* [What to do]:
For each entry below, write an exact copy and leave out the images.

* [Data extract]:
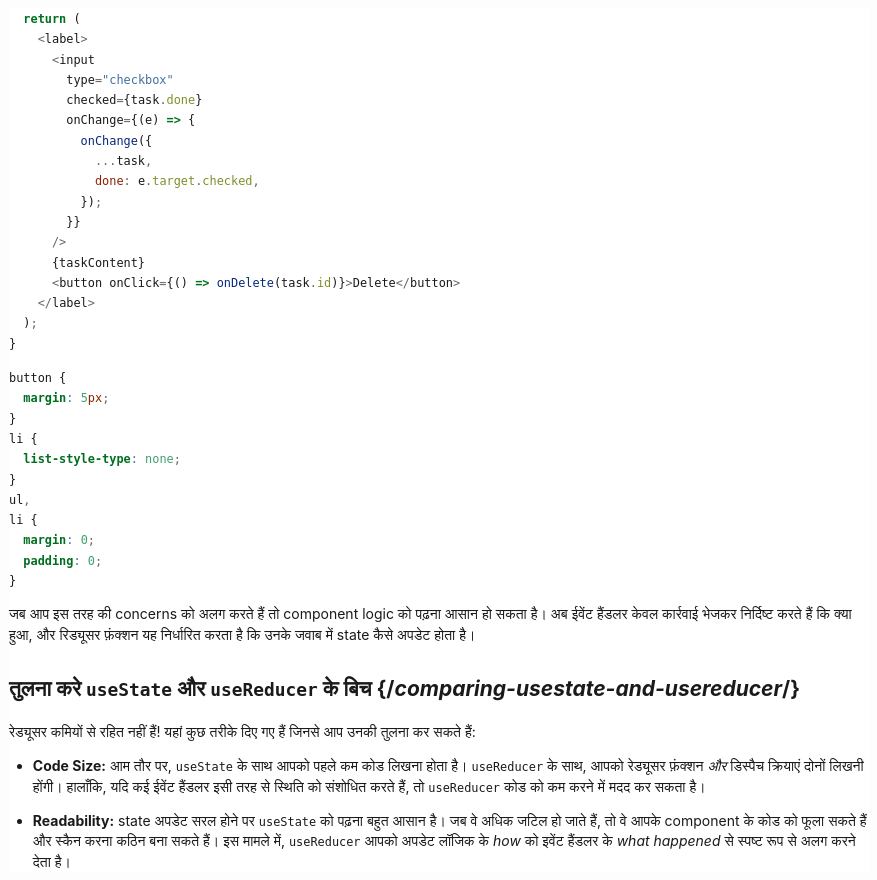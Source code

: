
 ```js src/TaskList.js hidden
  return (
    <label>
      <input
        type="checkbox"
        checked={task.done}
        onChange={(e) => {
          onChange({
            ...task,
            done: e.target.checked,
          });
        }}
      />
      {taskContent}
      <button onClick={() => onDelete(task.id)}>Delete</button>
    </label>
  );
}
```

```css
button {
  margin: 5px;
}
li {
  list-style-type: none;
}
ul,
li {
  margin: 0;
  padding: 0;
}
```

</Sandpack>

जब आप इस तरह की concerns को अलग करते हैं तो component logic को पढ़ना आसान हो सकता है। 
अब ईवेंट हैंडलर केवल कार्रवाई भेजकर निर्दिष्ट करते हैं कि क्या हुआ, और रिड्यूसर फ़ंक्शन यह निर्धारित करता है कि उनके जवाब में state कैसे अपडेट होता है।

## तुलना  करे `useState` और `useReducer` के बिच {/*comparing-usestate-and-usereducer*/}

रेड्यूसर कमियों से रहित नहीं हैं! यहां कुछ तरीके दिए गए हैं जिनसे आप उनकी तुलना कर सकते हैं:

- **Code Size:** आम तौर पर, `useState` के साथ आपको पहले कम कोड लिखना होता है। `useReducer` के साथ, आपको रेड्यूसर फ़ंक्शन _और_ डिस्पैच क्रियाएं दोनों लिखनी होंगी। हालाँकि, यदि कई ईवेंट हैंडलर इसी तरह से स्थिति को संशोधित करते हैं, तो `useReducer` कोड को कम करने में मदद कर सकता है।

- **Readability:** state अपडेट सरल होने पर `useState` को पढ़ना बहुत आसान है। जब वे अधिक जटिल हो जाते हैं, तो वे आपके component के कोड को फूला सकते हैं और स्कैन करना कठिन बना सकते हैं। इस मामले में, `useReducer` आपको अपडेट लॉजिक के _how_ को इवेंट हैंडलर के _what happened_ से स्पष्ट रूप से अलग करने देता है।
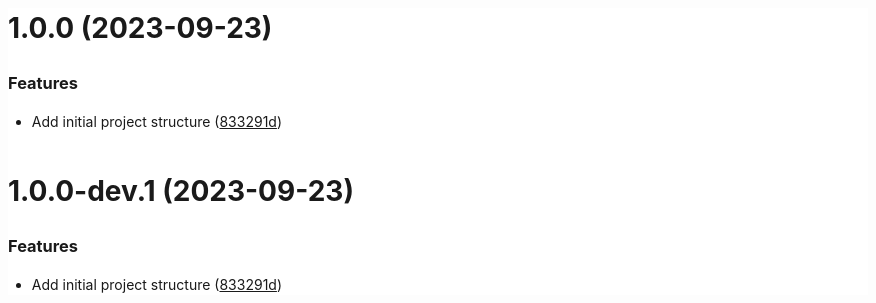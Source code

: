 # 1.0.0 (2023-09-23)


### Features

* Add initial project structure ([833291d](https://github.com/ReVanced/revanced-library/commit/833291dc68568f11afbf00e443cc857313489424))

# 1.0.0-dev.1 (2023-09-23)


### Features

* Add initial project structure ([833291d](https://github.com/ReVanced/revanced-library/commit/833291dc68568f11afbf00e443cc857313489424))
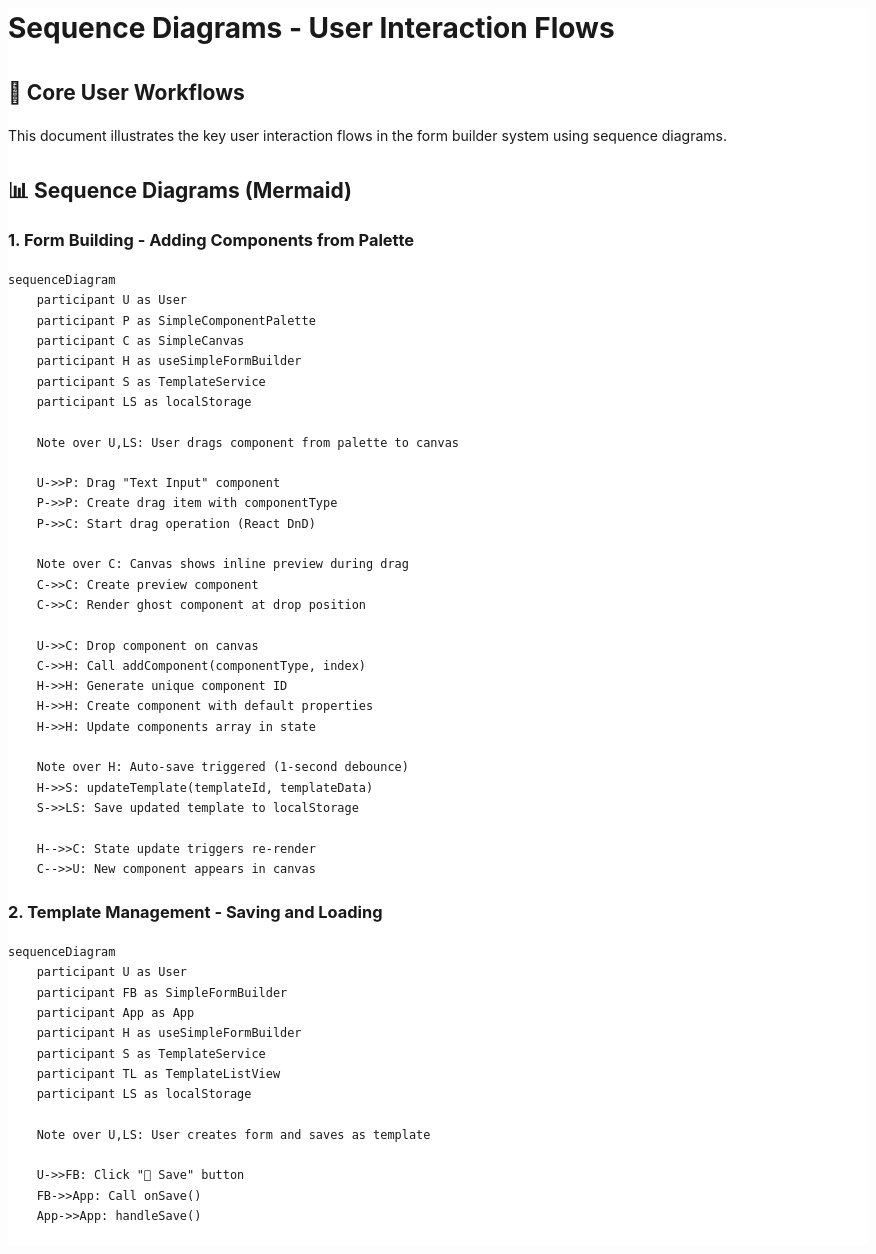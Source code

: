 # Sequence Diagrams - User Interaction Flows

## 🔄 Core User Workflows

This document illustrates the key user interaction flows in the form builder system using sequence diagrams.

## 📊 Sequence Diagrams (Mermaid)

### **1. Form Building - Adding Components from Palette**

```mermaid
sequenceDiagram
    participant U as User
    participant P as SimpleComponentPalette
    participant C as SimpleCanvas
    participant H as useSimpleFormBuilder
    participant S as TemplateService
    participant LS as localStorage

    Note over U,LS: User drags component from palette to canvas

    U->>P: Drag "Text Input" component
    P->>P: Create drag item with componentType
    P->>C: Start drag operation (React DnD)
    
    Note over C: Canvas shows inline preview during drag
    C->>C: Create preview component
    C->>C: Render ghost component at drop position
    
    U->>C: Drop component on canvas
    C->>H: Call addComponent(componentType, index)
    H->>H: Generate unique component ID
    H->>H: Create component with default properties
    H->>H: Update components array in state
    
    Note over H: Auto-save triggered (1-second debounce)
    H->>S: updateTemplate(templateId, templateData)
    S->>LS: Save updated template to localStorage
    
    H-->>C: State update triggers re-render
    C-->>U: New component appears in canvas
```

### **2. Template Management - Saving and Loading**

```mermaid
sequenceDiagram
    participant U as User
    participant FB as SimpleFormBuilder
    participant App as App
    participant H as useSimpleFormBuilder
    participant S as TemplateService
    participant TL as TemplateListView
    participant LS as localStorage

    Note over U,LS: User creates form and saves as template

    U->>FB: Click "💾 Save" button
    FB->>App: Call onSave()
    App->>App: handleSave()
    
```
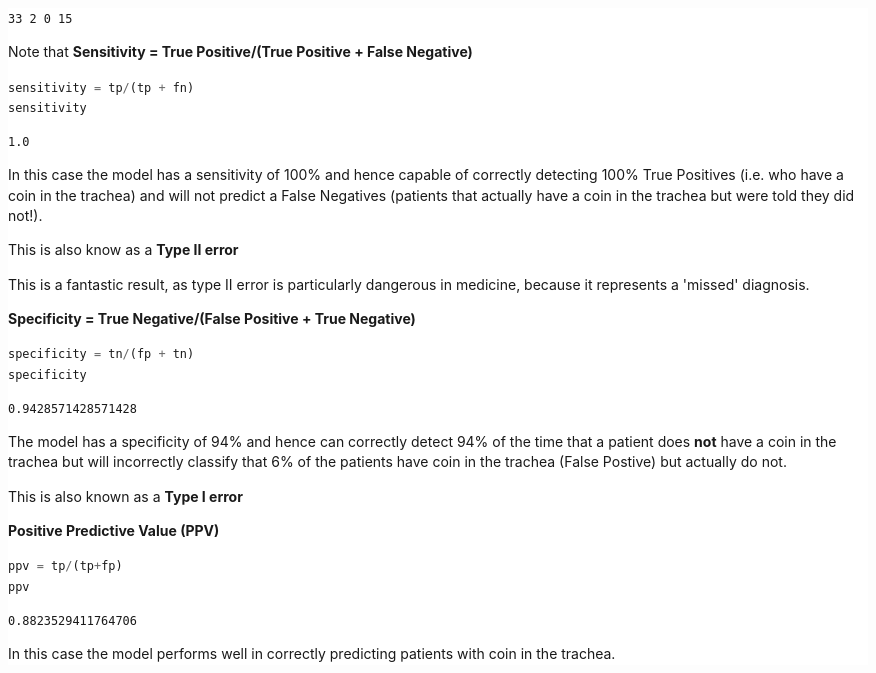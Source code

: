 





    33 2 0 15


Note that **Sensitivity = True Positive/(True Positive + False Negative)**


```python
sensitivity = tp/(tp + fn)
sensitivity
```




    1.0



In this case the model has a sensitivity of 100% and hence capable of correctly detecting 100% True Positives (i.e. who have a coin in the trachea) and will not predict a False Negatives (patients that actually have a coin in the trachea but were told they did not!).

This is also know as a **Type II error**

This is a fantastic result, as type II error is particularly dangerous in medicine, because it represents a 'missed' diagnosis.

**Specificity = True Negative/(False Positive + True Negative)**


```python
specificity = tn/(fp + tn)
specificity
```




    0.9428571428571428



The model has a specificity of 94% and hence can correctly detect 94% of the time that a patient does **not** have a coin in the trachea but will incorrectly classify that 6% of the patients have coin in the trachea (False Postive) but actually do not.

This is also known as a **Type I error**

**Positive Predictive Value (PPV)**


```python
ppv = tp/(tp+fp)
ppv
```




    0.8823529411764706



In this case the model performs well in correctly predicting patients with coin in the trachea.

* [Answer]:
Source code

:
 ```js src/TaskList.js hidden
  return (
    <label>
      <input
        type="checkbox"
        checked={task.done}
        onChange={(e) => {
          onChange({
            ...task,
            done: e.target.checked,
          });
        }}
      />
      {taskContent}
      <button onClick={() => onDelete(task.id)}>Delete</button>
    </label>
  );
}
```

```css
button {
  margin: 5px;
}
li {
  list-style-type: none;
}
ul,
li {
  margin: 0;
  padding: 0;
}
```

</Sandpack>

जब आप इस तरह की concerns को अलग करते हैं तो component logic को पढ़ना आसान हो सकता है। 
अब ईवेंट हैंडलर केवल कार्रवाई भेजकर निर्दिष्ट करते हैं कि क्या हुआ, और रिड्यूसर फ़ंक्शन यह निर्धारित करता है कि उनके जवाब में state कैसे अपडेट होता है।

## तुलना  करे `useState` और `useReducer` के बिच {/*comparing-usestate-and-usereducer*/}

रेड्यूसर कमियों से रहित नहीं हैं! यहां कुछ तरीके दिए गए हैं जिनसे आप उनकी तुलना कर सकते हैं:

- **Code Size:** आम तौर पर, `useState` के साथ आपको पहले कम कोड लिखना होता है। `useReducer` के साथ, आपको रेड्यूसर फ़ंक्शन _और_ डिस्पैच क्रियाएं दोनों लिखनी होंगी। हालाँकि, यदि कई ईवेंट हैंडलर इसी तरह से स्थिति को संशोधित करते हैं, तो `useReducer` कोड को कम करने में मदद कर सकता है।

- **Readability:** state अपडेट सरल होने पर `useState` को पढ़ना बहुत आसान है। जब वे अधिक जटिल हो जाते हैं, तो वे आपके component के कोड को फूला सकते हैं और स्कैन करना कठिन बना सकते हैं। इस मामले में, `useReducer` आपको अपडेट लॉजिक के _how_ को इवेंट हैंडलर के _what happened_ से स्पष्ट रूप से अलग करने देता है।
Source code

: # 1.0.0 (2023-09-23)


### Features

* Add initial project structure ([833291d](https://github.com/ReVanced/revanced-library/commit/833291dc68568f11afbf00e443cc857313489424))

# 1.0.0-dev.1 (2023-09-23)


### Features

* Add initial project structure ([833291d](https://github.com/ReVanced/revanced-library/commit/833291dc68568f11afbf00e443cc857313489424))
Source code

: # Sequence Diagrams - User Interaction Flows

## 🔄 Core User Workflows

This document illustrates the key user interaction flows in the form builder system using sequence diagrams.

## 📊 Sequence Diagrams (Mermaid)

### **1. Form Building - Adding Components from Palette**

```mermaid
sequenceDiagram
    participant U as User
    participant P as SimpleComponentPalette
    participant C as SimpleCanvas
    participant H as useSimpleFormBuilder
    participant S as TemplateService
    participant LS as localStorage

    Note over U,LS: User drags component from palette to canvas

    U->>P: Drag "Text Input" component
    P->>P: Create drag item with componentType
    P->>C: Start drag operation (React DnD)
    
    Note over C: Canvas shows inline preview during drag
    C->>C: Create preview component
    C->>C: Render ghost component at drop position
    
    U->>C: Drop component on canvas
    C->>H: Call addComponent(componentType, index)
    H->>H: Generate unique component ID
    H->>H: Create component with default properties
    H->>H: Update components array in state
    
    Note over H: Auto-save triggered (1-second debounce)
    H->>S: updateTemplate(templateId, templateData)
    S->>LS: Save updated template to localStorage
    
    H-->>C: State update triggers re-render
    C-->>U: New component appears in canvas
```

### **2. Template Management - Saving and Loading**

```mermaid
sequenceDiagram
    participant U as User
    participant FB as SimpleFormBuilder
    participant App as App
    participant H as useSimpleFormBuilder
    participant S as TemplateService
    participant TL as TemplateListView
    participant LS as localStorage

    Note over U,LS: User creates form and saves as template

    U->>FB: Click "💾 Save" button
    FB->>App: Call onSave()
    App->>App: handleSave()
    
```
Source code

: 





    33 2 0 15


Note that **Sensitivity = True Positive/(True Positive + False Negative)**


```python
sensitivity = tp/(tp + fn)
sensitivity
```




    1.0



In this case the model has a sensitivity of 100% and hence capable of correctly detecting 100% True Positives (i.e. who have a coin in the trachea) and will not predict a False Negatives (patients that actually have a coin in the trachea but were told they did not!).

This is also know as a **Type II error**

This is a fantastic result, as type II error is particularly dangerous in medicine, because it represents a 'missed' diagnosis.

**Specificity = True Negative/(False Positive + True Negative)**


```python
specificity = tn/(fp + tn)
specificity
```




    0.9428571428571428



The model has a specificity of 94% and hence can correctly detect 94% of the time that a patient does **not** have a coin in the trachea but will incorrectly classify that 6% of the patients have coin in the trachea (False Postive) but actually do not.

This is also known as a **Type I error**

**Positive Predictive Value (PPV)**


```python
ppv = tp/(tp+fp)
ppv
```




    0.8823529411764706



In this case the model performs well in correctly predicting patients with coin in the trachea.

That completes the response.